Approx 40 km return from Terryglassdistance
Half daytime
07 / 09

When to go.

There is no bad time. There are different times.

Spring
Mar–May

Lake is quiet, pubs are unpressured, the Lough Derg shoreline is at its clearest. Bring waterproofs — this is Tipperary, not Tuscany.

◉ Go
Summer
Jun–Aug

The Arts Festival runs in August and the village goes busy. Shannon cruisers fill the quay from June onward. Worth it — but book accommodation well ahead.

◐ Mind yourself
Autumn
Sep–Oct

The cruisers leave, the pubs settle, the lake is dramatic. September is the locals' favourite month here and they are not wrong.

◉ Go
Winter
Nov–Feb

Very quiet. Both pubs stay open but the village contracts considerably. Worth a Sunday afternoon if you want Lough Derg without another soul on it.

◐ Mind yourself
08 / 09

What to skip.

Honestly?

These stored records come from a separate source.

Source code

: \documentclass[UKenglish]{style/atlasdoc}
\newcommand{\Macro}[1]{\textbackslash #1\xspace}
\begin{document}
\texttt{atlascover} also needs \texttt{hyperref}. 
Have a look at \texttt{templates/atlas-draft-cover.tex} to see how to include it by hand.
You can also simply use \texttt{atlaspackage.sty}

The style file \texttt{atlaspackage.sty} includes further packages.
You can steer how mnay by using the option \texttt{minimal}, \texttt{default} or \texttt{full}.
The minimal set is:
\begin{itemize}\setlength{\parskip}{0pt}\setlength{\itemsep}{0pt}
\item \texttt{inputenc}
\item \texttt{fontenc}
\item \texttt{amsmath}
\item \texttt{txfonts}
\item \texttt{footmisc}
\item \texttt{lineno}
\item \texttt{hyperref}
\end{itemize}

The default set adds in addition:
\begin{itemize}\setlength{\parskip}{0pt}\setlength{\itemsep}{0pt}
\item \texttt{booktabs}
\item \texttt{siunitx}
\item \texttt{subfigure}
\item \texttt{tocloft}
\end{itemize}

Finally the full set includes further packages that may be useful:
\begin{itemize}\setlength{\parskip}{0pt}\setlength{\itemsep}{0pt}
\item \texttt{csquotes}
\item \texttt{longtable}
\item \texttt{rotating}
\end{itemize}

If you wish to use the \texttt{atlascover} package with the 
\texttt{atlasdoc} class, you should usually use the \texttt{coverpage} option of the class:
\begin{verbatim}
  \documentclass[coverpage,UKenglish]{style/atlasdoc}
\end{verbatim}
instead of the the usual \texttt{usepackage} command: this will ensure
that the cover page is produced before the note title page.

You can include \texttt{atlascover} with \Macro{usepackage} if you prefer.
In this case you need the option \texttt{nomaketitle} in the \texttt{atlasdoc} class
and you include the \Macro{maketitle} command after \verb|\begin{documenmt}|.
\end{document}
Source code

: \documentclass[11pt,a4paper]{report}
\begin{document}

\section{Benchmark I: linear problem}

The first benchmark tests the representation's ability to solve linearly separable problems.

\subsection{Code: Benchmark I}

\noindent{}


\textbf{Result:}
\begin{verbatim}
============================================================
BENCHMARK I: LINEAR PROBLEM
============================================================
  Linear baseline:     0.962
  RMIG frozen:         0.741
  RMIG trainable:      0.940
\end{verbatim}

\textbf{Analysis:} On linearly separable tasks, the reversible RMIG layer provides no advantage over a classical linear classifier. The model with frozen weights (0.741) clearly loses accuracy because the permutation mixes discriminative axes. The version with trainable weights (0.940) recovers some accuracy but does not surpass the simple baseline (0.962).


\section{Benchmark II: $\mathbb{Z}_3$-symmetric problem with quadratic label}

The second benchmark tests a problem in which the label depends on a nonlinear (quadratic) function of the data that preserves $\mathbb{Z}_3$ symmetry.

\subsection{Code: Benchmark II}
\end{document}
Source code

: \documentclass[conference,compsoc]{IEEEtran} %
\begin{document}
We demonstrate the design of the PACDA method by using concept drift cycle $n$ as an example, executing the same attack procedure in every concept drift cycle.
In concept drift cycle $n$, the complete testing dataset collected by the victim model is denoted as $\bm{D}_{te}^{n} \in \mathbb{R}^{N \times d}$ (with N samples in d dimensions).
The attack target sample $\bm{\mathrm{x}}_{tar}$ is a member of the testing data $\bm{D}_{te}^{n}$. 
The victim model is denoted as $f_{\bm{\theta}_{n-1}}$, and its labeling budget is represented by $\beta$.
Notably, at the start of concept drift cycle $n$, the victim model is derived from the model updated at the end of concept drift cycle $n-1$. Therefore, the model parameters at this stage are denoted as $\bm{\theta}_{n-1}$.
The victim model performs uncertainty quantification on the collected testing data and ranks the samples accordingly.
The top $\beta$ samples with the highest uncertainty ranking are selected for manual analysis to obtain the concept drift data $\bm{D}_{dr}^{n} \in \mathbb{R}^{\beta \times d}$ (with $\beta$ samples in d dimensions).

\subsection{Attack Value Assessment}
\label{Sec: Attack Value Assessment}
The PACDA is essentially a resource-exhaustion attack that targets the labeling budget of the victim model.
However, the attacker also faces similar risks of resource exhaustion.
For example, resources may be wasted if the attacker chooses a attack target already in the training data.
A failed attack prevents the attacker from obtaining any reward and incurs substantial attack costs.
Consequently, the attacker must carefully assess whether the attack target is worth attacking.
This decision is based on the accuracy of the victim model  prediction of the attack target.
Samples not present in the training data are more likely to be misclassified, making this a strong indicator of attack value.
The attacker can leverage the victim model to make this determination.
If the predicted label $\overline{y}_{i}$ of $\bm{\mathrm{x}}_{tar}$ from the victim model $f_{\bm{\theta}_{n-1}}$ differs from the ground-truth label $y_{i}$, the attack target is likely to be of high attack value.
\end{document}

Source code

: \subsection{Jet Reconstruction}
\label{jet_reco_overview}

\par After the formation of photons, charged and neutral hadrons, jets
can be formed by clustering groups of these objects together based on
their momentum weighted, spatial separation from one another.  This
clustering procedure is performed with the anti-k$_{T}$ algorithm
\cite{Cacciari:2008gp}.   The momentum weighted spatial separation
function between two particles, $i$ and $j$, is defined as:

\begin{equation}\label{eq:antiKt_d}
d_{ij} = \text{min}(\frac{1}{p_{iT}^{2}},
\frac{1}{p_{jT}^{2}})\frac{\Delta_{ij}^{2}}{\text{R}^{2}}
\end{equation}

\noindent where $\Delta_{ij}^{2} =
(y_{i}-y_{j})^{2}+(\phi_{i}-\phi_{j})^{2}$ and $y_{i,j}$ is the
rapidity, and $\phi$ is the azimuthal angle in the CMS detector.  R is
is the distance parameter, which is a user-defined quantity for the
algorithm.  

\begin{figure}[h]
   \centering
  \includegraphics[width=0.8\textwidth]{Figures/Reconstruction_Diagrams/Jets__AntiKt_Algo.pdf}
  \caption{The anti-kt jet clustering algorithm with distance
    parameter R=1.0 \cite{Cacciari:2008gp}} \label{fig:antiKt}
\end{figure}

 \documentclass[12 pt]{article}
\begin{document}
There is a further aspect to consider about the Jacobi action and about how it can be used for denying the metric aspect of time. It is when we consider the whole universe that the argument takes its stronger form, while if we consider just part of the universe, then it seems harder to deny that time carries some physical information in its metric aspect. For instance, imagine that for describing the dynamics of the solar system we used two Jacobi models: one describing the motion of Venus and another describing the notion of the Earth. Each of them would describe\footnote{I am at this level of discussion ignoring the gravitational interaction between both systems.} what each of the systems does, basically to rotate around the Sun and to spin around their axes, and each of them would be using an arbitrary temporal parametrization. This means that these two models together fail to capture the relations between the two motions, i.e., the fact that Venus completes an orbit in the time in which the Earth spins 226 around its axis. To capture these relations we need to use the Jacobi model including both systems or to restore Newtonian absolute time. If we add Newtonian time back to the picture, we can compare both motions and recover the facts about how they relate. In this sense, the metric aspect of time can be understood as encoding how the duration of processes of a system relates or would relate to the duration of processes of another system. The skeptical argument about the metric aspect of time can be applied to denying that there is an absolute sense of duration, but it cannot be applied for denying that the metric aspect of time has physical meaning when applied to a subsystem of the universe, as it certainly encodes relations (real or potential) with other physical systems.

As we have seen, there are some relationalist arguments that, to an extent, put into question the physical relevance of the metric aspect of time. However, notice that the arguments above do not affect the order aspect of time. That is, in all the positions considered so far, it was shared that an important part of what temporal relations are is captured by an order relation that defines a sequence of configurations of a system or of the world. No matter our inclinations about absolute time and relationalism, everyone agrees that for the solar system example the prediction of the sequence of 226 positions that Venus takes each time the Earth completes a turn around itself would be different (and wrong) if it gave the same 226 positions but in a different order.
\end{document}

Don't bother.

If a local was sitting beside you, this is the bit where they'd lean in.

×
Driving past on the R493 without stopping

Terryglass sits a kilometre off the main road and most people miss it. The detour takes two minutes and the quay alone justifies it.

×
Coming for one pint and leaving

The village is small enough that you see all of it in twenty minutes. But the point is the pace, not the inventory. Sit down properly. Order food. Go out to the quay. Come back.

×
Expecting a beach or swimming spot at the quay

Terryglass quay is a mooring and boat harbour, not a beach. If you want a swim on Lough Derg, Dromineer or Garrykennedy are better set up for it.

+

Getting there.

By car

Nenagh is 25 km south on the R493, about 30 minutes. Portumna (Co. Galway) is 20 km north. The village sits on the Lough Derg Drive — follow the R493 along the eastern shore.

By bus

No direct bus service to Terryglass. Nenagh is the nearest town with Bus Éireann connections. From Nenagh, a taxi or a hire car is the practical option.

By train

Nenagh has a train station on the Limerick–Ballybrophy line. Terryglass is 25 km from there by road.